Depuis la prise de Goma, chef-lieu du Nord-Kivu, par les rebelles du M23, le 27 janvier 2025, un phénomène alarmant s’intensifie dans les rues : de plus en plus, de jeunes, âgés de 14 à 25 ans, s’adonnent à la consommation de drogue en quête de l'insouciance face à l’insécurité, la pauvreté et la désillusion. Le phénomène, rapporté par Le Flambeau Est RDC, prend des proportions inquiétantes dans une ville en état de siège, où l’espoir s'évapore au fil du temps.

Derrière les volutes de fumée, c’est tout un cri silencieux du désespoir qui retentit. Plus qu’un simple fléau de santé publique, cette addiction traduit un mal-être profond. Une génération en quête de refuge, de dignité et de sécurité.

«Je suis célibataire, mère de trois enfants. Ce sont mes amis qui m'ont initiée à fumer du chanvre (appelé BER ici). Ils me disaient que cela aidait à calmer le stress», confie Adeline Kanumba, la vingtaine révolue, dans un souffle de résignation.

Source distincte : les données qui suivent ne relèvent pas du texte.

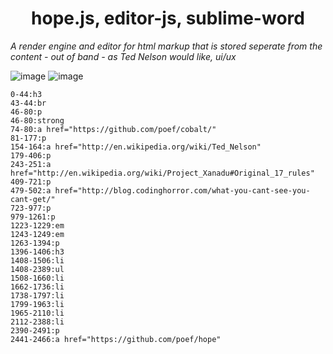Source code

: <h1 align="center"> hope.js, editor-js, sublime-word </h1>

*A render engine and editor for html markup that is stored seperate from the content - out of band - as Ted Nelson would like, ui/ux*

<img src="https://user-images.githubusercontent.com/123137817/215232418-33035e83-c2b5-46e5-abac-4c2143b14fde.png" alt="image"/>

<img src="https://user-images.githubusercontent.com/123137817/214616235-5db5529f-31a5-422c-b16e-3dc4b6885693.png" alt="image"/>

```
0-44:h3
43-44:br
46-80:p
46-80:strong
74-80:a href="https://github.com/poef/cobalt/"
81-177:p
154-164:a href="http://en.wikipedia.org/wiki/Ted_Nelson"
179-406:p
243-251:a href="http://en.wikipedia.org/wiki/Project_Xanadu#Original_17_rules"
409-721:p
479-502:a href="http://blog.codinghorror.com/what-you-cant-see-you-cant-get/"
723-977:p
979-1261:p
1223-1229:em
1243-1249:em
1263-1394:p
1396-1406:h3
1408-1506:li
1408-2389:ul
1508-1660:li
1662-1736:li
1738-1797:li
1799-1963:li
1965-2110:li
2112-2388:li
2390-2491:p
2441-2466:a href="https://github.com/poef/hope"
```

 L’emploi perdu, la drogue en refuge

Comme elle, d’autres jeunes femmes ont vu leur vie basculer, avec l’arrivée des rebelles. Ancienne aide-maçonne, une jeune femme qui souhaite rester anonyme raconte comment elle s’est tournée vers des boissons alcoolisées artisanales comme la Mandale, le Zook ou encore le Simba, faute d’alternative pour surmonter ses traumatismes : 

«Depuis que j’ai perdu mon emploi, je suis sans ressources. Pour oublier le passé, je me réfugie dans ces breuvages.»

 

 Une dépendance qui touche aussi les adolescents

Japhet, 16 ans, témoigne de sa propre dérive.

 «Je faisais de petits boulots, mais depuis que la situation s’est détériorée, je n’ai plus rien. Pour me délasser, je fume du Patex, une drogue bien connue ici.»

D’autres jeunes, comme Mumbere Janvier, 25 ans, justifient la consommation des drogues et autres stupéfiants par le besoin de «créativité» et d’«assurance sociale» :

 «J’ai commencé à fumer à l’université. Aujourd’hui, c’est devenu une habitude. C’est presque un moyen de survie, malgré les effets secondaires.»

 

 Des risques psychologiques et sociaux graves

Cette banalisation de la drogue parmi la jeunesse inquiète les professionnels de santé. Le psychologue Magnifique Hangi alerte sur la formation de comportements addictifs pouvant compromettre durablement l’avenir de ces jeunes :

 «Ces jeunes risquent de devenir inaptes à toute activité intellectuelle ou physique; car, leur dépendance finit par créer une seconde nature.»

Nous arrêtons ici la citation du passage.